● **TASK GOAL**:
Starting at the line that contains "In many tasks", restate each line word for word through the final line of the data, keeping both ends.

DATA: Begin

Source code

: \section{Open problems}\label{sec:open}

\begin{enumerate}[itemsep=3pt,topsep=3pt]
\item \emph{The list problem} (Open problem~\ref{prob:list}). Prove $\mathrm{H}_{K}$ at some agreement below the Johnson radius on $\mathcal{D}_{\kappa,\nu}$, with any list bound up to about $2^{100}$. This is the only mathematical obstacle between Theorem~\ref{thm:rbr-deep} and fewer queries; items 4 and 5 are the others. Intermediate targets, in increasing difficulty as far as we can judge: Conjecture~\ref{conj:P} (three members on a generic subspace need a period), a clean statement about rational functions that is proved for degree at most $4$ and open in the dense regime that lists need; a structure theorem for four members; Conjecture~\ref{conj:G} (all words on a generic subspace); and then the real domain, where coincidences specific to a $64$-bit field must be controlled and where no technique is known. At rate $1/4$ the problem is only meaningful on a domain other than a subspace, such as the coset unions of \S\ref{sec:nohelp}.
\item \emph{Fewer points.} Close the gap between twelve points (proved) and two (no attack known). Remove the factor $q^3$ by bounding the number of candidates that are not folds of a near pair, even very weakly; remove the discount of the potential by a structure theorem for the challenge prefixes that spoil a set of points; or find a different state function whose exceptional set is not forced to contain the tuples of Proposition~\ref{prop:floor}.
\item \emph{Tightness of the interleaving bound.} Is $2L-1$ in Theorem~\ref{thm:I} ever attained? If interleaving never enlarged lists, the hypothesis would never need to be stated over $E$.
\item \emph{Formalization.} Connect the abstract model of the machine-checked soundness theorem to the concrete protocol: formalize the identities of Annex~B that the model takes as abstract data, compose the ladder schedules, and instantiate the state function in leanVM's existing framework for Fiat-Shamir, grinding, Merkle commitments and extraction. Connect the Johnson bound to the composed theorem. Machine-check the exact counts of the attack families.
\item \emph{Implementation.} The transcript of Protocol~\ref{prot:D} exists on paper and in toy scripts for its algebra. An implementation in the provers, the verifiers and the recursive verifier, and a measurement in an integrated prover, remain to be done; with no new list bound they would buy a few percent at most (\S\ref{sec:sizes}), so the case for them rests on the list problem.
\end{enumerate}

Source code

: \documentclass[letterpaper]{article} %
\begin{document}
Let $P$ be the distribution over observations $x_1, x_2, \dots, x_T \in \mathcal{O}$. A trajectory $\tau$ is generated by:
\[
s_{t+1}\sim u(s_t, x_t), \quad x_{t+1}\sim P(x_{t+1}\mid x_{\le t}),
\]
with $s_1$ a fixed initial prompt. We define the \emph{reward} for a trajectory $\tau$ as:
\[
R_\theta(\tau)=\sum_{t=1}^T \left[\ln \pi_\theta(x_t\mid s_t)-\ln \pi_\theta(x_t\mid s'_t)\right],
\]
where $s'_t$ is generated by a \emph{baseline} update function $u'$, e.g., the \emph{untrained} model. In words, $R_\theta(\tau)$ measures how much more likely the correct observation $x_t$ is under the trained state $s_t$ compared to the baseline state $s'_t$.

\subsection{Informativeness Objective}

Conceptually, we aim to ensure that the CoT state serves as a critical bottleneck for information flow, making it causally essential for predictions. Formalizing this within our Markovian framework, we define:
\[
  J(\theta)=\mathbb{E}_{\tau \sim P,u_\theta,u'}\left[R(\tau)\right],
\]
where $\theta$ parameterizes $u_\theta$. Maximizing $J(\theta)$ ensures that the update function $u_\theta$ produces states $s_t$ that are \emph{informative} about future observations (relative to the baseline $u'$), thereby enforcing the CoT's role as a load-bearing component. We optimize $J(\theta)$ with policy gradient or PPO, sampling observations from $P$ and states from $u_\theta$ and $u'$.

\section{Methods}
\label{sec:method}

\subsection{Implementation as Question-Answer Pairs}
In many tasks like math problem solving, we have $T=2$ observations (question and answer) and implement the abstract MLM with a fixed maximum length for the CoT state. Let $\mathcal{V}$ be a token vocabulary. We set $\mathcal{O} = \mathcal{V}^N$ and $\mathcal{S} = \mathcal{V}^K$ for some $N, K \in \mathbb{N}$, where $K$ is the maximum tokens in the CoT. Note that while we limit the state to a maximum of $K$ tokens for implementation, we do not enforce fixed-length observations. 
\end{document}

DATA: End

● **WRITTEN SOLUTION**:
In many tasks like math problem solving, we have $T=2$ observations (question and answer) and implement the abstract MLM with a fixed maximum length for the CoT state. Let $\mathcal{V}$ be a token vocabulary. We set $\mathcal{O} = \mathcal{V}^N$ and $\mathcal{S} = \mathcal{V}^K$ for some $N, K \in \mathbb{N}$, where $K$ is the maximum tokens in the CoT. Note that while we limit the state to a maximum of $K$ tokens for implementation, we do not enforce fixed-length observations. 
\end{document}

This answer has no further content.